Check every line below, and copy those that include "server".

◆ Data under study
:::
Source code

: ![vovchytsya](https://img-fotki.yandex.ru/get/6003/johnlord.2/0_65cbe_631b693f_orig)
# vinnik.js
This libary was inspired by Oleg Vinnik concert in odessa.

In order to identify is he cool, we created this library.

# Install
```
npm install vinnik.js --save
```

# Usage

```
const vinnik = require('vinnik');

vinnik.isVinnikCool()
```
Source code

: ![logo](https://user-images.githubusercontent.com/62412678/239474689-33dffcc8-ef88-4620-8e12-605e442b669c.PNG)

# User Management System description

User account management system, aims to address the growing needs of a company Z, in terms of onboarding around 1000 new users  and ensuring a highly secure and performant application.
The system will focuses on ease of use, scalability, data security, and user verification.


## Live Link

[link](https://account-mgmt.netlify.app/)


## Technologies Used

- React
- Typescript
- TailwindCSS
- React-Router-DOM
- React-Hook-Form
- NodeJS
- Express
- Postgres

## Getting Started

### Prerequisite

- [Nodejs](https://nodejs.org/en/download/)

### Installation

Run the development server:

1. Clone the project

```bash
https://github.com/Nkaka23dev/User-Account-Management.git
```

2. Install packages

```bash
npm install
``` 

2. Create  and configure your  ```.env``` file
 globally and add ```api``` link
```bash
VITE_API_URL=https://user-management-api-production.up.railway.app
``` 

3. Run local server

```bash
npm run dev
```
:::
◆ Solution to this exercise
Run the development server:
3. Run local server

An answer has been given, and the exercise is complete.